The formulation presented in Eq. 4 characterizes the objective function of the second stage, aiming to maximize the value of processing specific blocks in a period t given a scenario s. This approach integrates economic valuation, accounting for both the grade and rock type (v_bso), which is akin to previous methodologies [20,21,22]. However, it expands the scope to encompass various operational modes, factoring in both the quantity and diversity of rock types. In this equation, the block’s mass m_bso is allocated across different operational modes to reach maximization.

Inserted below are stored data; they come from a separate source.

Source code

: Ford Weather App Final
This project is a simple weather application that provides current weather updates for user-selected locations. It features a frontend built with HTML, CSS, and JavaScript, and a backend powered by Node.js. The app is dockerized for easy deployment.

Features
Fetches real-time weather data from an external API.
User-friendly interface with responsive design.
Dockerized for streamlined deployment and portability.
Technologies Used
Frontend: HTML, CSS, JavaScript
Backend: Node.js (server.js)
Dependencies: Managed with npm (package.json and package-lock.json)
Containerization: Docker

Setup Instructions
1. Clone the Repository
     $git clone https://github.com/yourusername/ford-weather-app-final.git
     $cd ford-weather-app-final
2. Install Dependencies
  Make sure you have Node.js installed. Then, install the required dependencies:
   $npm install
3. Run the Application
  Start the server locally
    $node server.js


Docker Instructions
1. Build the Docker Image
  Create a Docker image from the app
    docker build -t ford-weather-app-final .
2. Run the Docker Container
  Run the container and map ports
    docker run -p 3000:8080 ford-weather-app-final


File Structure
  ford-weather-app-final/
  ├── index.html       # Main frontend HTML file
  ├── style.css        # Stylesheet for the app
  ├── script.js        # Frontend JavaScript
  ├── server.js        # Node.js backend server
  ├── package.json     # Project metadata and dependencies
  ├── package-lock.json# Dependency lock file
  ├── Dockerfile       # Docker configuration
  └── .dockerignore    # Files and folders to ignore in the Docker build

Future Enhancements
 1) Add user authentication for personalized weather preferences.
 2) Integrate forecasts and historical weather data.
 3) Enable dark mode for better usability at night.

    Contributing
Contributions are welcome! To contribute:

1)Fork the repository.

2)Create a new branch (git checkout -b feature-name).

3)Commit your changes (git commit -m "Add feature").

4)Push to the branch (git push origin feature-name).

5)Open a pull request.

Equations 5–8 contribute to the overarching set of constraints that govern the objective function. Equation 5 sets the limit that the fractions of block b processed under different operational modes o do not exceed the total mass of the same block. Therefore, if the left side of this equation equals 0, it indicates that block b falls into the category of waste. Equation 6 outlines the processing capacity constraints, reflecting the rate limitations of each operational mode (r_o). The plant’s capacity is expressed in terms of the time availability in a given period (d_t) to account for these rates. Equation 7 mandates a precise blend of rocks for each processing mode, here adjusted according to the weight fractions indicated (w_op). Finally, Eq. 8 imposes non-negativity constraints on the continuous variables (m_bso).

Parameters.

• \({\mathcal{O}}\): set of operational modes.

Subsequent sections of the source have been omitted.